Song Mengke, Li Luming, Yu Xu, Chen Chenglizhao
IEEE Trans Image Process. 2025;34:3903-3917. doi: 10.1109/TIP.2025.3576993.
Salient Object Detection (SOD) aims to identify the most attention-grabbing regions in an image and focuses on distinguishing salient objects from their backgrounds. Current SOD methods primarily use a discriminative approach, which works well for clear images but struggles in complex scenes with similar colors and textures between objects and backgrounds. To address these limitations, we introduce the diffusion-based salient object detection model (DiffSOD), which leverages a noise-to-image denoising process within a diffusion framework, enhancing saliency detection in both RGB and RGB-D images. Unlike conventional fusion-based SOD methods that directly merge RGB and depth information, we treat RGB and depth as distinct conditions, i.e., the appearance condition and the structure condition, respectively. These conditions serve as controls within the diffusion UNet architecture, guiding the denoising process. To facilitate this guidance, we employ two specialized control adapters: the appearance control adapter and the structure control adapter. Moreover, conventional denoising UNet models may struggle when handling low-quality depth maps, potentially introducing detrimental cues into the denoising process. To mitigate the impact of low-quality depth maps, we introduce a quality-aware filter. This filter selectively processes only high-quality depth data, ensuring that the denoising process is based on reliable information. Comparative evaluations on benchmark datasets have shown that DiffSOD substantially surpasses existing RGB and RGB-D saliency detection methods, improving average performance by 1.5% and 1.2% respectively, thus setting a new benchmark for diffusion-based dense prediction models in visual saliency detection.

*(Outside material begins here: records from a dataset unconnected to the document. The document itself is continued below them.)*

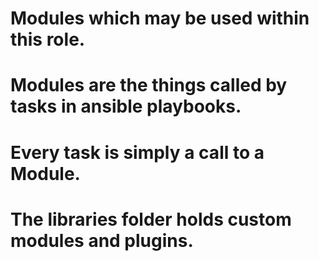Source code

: # Modules which may be used within this role. 
# 
#  Modules are the things called by tasks in ansible playbooks.
#  Every task is simply a call to a Module.
#  The libraries folder holds custom modules and plugins.
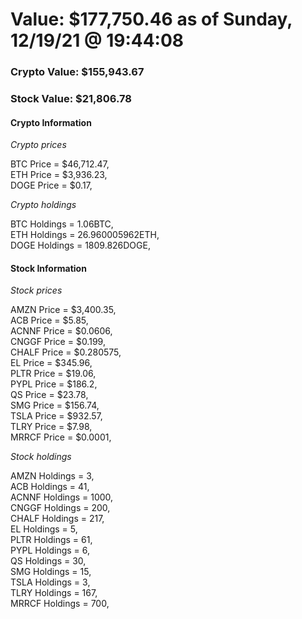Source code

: # Value: $177,750.46 as of Sunday, 12/19/21 @ 19:44:08 

### Crypto Value: $155,943.67

### Stock Value: $21,806.78

#### Crypto Information 
*Crypto prices* 

BTC Price = $46,712.47,  
ETH Price = $3,936.23,  
DOGE Price = $0.17,  


*Crypto holdings* 

BTC Holdings = 1.06BTC,  
ETH Holdings = 26.960005962ETH,  
DOGE Holdings = 1809.826DOGE,  


#### Stock Information 

*Stock prices* 

AMZN Price = $3,400.35,  
ACB Price = $5.85,  
ACNNF Price = $0.0606,  
CNGGF Price = $0.199,  
CHALF Price = $0.280575,  
EL Price = $345.96,  
PLTR Price = $19.06,  
PYPL Price = $186.2,  
QS Price = $23.78,  
SMG Price = $156.74,  
TSLA Price = $932.57,  
TLRY Price = $7.98,  
MRRCF Price = $0.0001,  


*Stock holdings* 

AMZN Holdings = 3,  
ACB Holdings = 41,  
ACNNF Holdings = 1000,  
CNGGF Holdings = 200,  
CHALF Holdings = 217,  
EL Holdings = 5,  
PLTR Holdings = 61,  
PYPL Holdings = 6,  
QS Holdings = 30,  
SMG Holdings = 15,  
TSLA Holdings = 3,  
TLRY Holdings = 167,  
MRRCF Holdings = 700,  


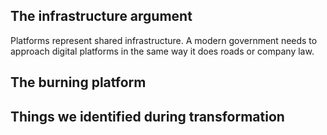 <!-- TITLE: Explaining -->
<!-- SUBTITLE: A quick summary of Explaining -->

## The infrastructure argument

Platforms represent shared infrastructure. A modern government needs to approach digital platforms in the same way it does roads or company law.

## The burning platform

## Things we identified during transformation

## 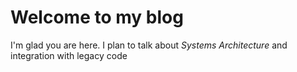 # Welcome to my blog

I'm glad you are here. I plan to talk about _Systems Architecture_ and integration with legacy code
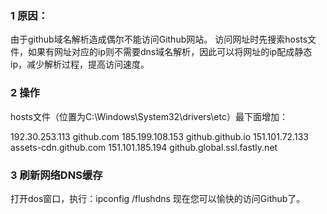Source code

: ### 1 原因：
由于github域名解析造成偶尔不能访问Github网站。
访问网址时先搜索hosts文件，如果有网址对应的ip则不需要dns域名解析，因此可以将网址的ip配成静态ip，减少解析过程，提高访问速度。

### 2 操作
hosts文件（位置为C:\Windows\System32\drivers\etc）最下面增加：

192.30.253.113 github.com
185.199.108.153 github.github.io
151.101.72.133 assets-cdn.github.com
151.101.185.194 github.global.ssl.fastly.net

### 3 刷新网络DNS缓存
打开dos窗口，执行：ipconfig /flushdns
现在您可以愉快的访问Github了。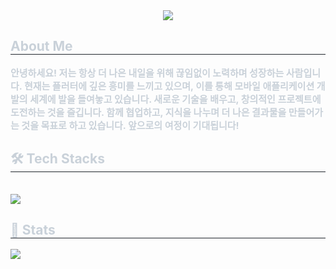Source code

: <div align= "center">
    <img src="https://capsule-render.vercel.app/api?type=rounded&color=gradient&height=180&text=Hello!!&animation=&fontColor=ffffff&fontSize=60" />
    </div>
    <div style="text-align: left;"> 
    <h2 style="border-bottom: 1px solid #21262d; color: #c9d1d9;">About Me</h2>  
    <div style="font-weight: 700; font-size: 15px; text-align: left; color: #c9d1d9;"> 안녕하세요! 저는 항상 더 나은 내일을 위해 끊임없이 노력하며 성장하는 사람입니다. 현재는 플러터에 깊은 흥미를 느끼고 있으며, 이를 통해 모바일 애플리케이션 개발의 세계에 발을 들여놓고 있습니다. 새로운 기술을 배우고, 창의적인 프로젝트에 도전하는 것을 즐깁니다. 함께 협업하고, 지식을 나누며 더 나은 결과물을 만들어가는 것을 목표로 하고 있습니다. 앞으로의 여정이 기대됩니다!</div> 
    </div>
    <div style="text-align: left;">
    <h2 style="border-bottom: 1px solid #21262d; color: #c9d1d9;"> 🛠️ Tech Stacks </h2> <br> 
    <div style="margin: ; text-align: left;" "text-align: left;"> <img src="https://img.shields.io/badge/Flutter-02569B?style=for-the-badge&logo=Flutter&logoColor=white">
          </div>
    </div>
    <div style="text-align: left;"> 
    <h2 style="border-bottom: 1px solid #21262d; color: #c9d1d9;"> 🏅 Stats </h2> <div style="text-align: left;"> <img src="https://github-readme-stats.vercel.app/api/top-langs/?username=cartooncompany&layout=compact&bg_color=180,000000,&title_color=000000&text_color=000000"
          /> </div> 
    </div>
    
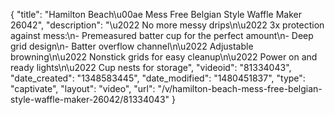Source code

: {
    "title": "Hamilton Beach\u00ae Mess Free Belgian Style Waffle Maker 26042",
    "description": "\u2022 No more messy drips\n\u2022 3x protection against mess:\n- Premeasured batter cup for the perfect amount\n- Deep grid design\n- Batter overflow channel\n\u2022 Adjustable browning\n\u2022 Nonstick grids for easy cleanup\n\u2022 Power on and ready lights\n\u2022 Cup nests for storage",
    "videoid": "81334043",
    "date_created": "1348583445",
    "date_modified": "1480451837",
    "type": "captivate",
    "layout": "video",
    "url": "\/v\/hamilton-beach-mess-free-belgian-style-waffle-maker-26042\/81334043"
}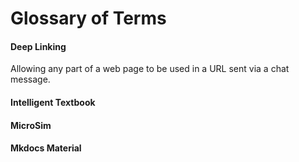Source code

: # Glossary of Terms

#### Deep Linking

Allowing any part of a web page to be used in a URL sent via a chat message.

#### Intelligent Textbook



#### MicroSim

#### Mkdocs Material


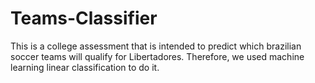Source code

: # Teams-Classifier
This is a college assessment that is intended to predict which brazilian soccer teams will qualify for Libertadores. Therefore, we used machine learning linear classification to do it.
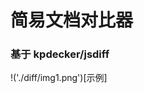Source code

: <!--
 * @Description: 
 * @Author: jinxiaojian
 * @Email: jinxiaojian@youxin.com
 * @Date: 2019-08-14 11:36:40
 * @LastEditTime: 2019-08-14 12:04:53
 * @LastEditors: 靳肖健
 -->
# 简易文档对比器
### 基于 kpdecker/jsdiff
!('./diff/img1.png')[示例]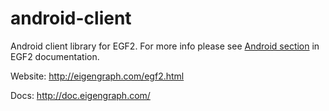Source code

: # android-client

Android client library for EGF2. For more info please see [Android section](http://doc.eigengraph.com) in EGF2 documentation.

Website: http://eigengraph.com/egf2.html

Docs: http://doc.eigengraph.com/
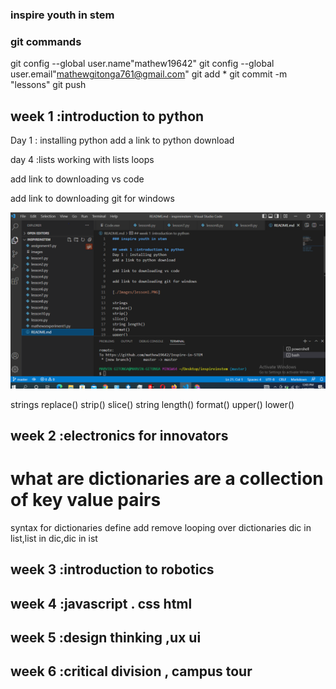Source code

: ### inspire youth in stem

### git commands
git config --global user.name"mathew19642"
git config --global user.email"mathewgitonga761@gmail.com"
git add *
git commit -m "lessons"
git push

## week 1 :introduction to python
Day 1 : installing python
add a link to python download

day 4 :lists
       working with lists
       loops
       

add link to downloading vs code

add link to downloading git for windows

![picture1](./Capture.PNG)


strings
replace()
strip()
slice()
string length()
format()
upper()
lower()



## week 2 :electronics for innovators
# what are dictionaries   are a collection of key value pairs
syntax for dictionaries
define add remove
looping over dictionaries
dic in list,list in dic,dic in ist

## week 3 :introduction to robotics

## week 4 :javascript . css  html

## week 5 :design thinking ,ux ui

## week 6 :critical division , campus tour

显著目标检测(SOD)旨在识别图像中最引人注目的区域,并专注于将显著目标与其背景区分开来。当前的SOD方法主要采用判别式方法,这种方法在清晰图像上效果良好,但在物体与背景之间颜色和纹理相似的复杂场景中表现不佳。为了解决这些局限性,我们引入了基于扩散的显著目标检测模型(DiffSOD),该模型在扩散框架内利用从噪声到图像的去噪过程,增强了RGB图像和RGB-D图像中的显著性检测。与直接合并RGB和深度信息的传统基于融合的SOD方法不同,我们将RGB和深度分别视为不同的条件,即外观条件和结构条件。这些条件在扩散UNet架构中作为控制因素,指导去噪过程。为了便于这种指导,我们采用了两个专门的控制适配器:外观控制适配器和结构控制适配器。此外,传统的去噪UNet模型在处理低质量深度图时可能会遇到困难,这可能会在去噪过程中引入有害线索。为了减轻低质量深度图的影响,我们引入了一个质量感知滤波器。该滤波器仅选择性地处理高质量深度数据,确保去噪过程基于可靠信息。在基准数据集上的比较评估表明,DiffSOD大大超越了现有的RGB和RGB-D显著性检测方法,平均性能分别提高了1.5%和1.2%,从而为基于扩散的视觉显著性检测中的密集预测模型设定了新的基准。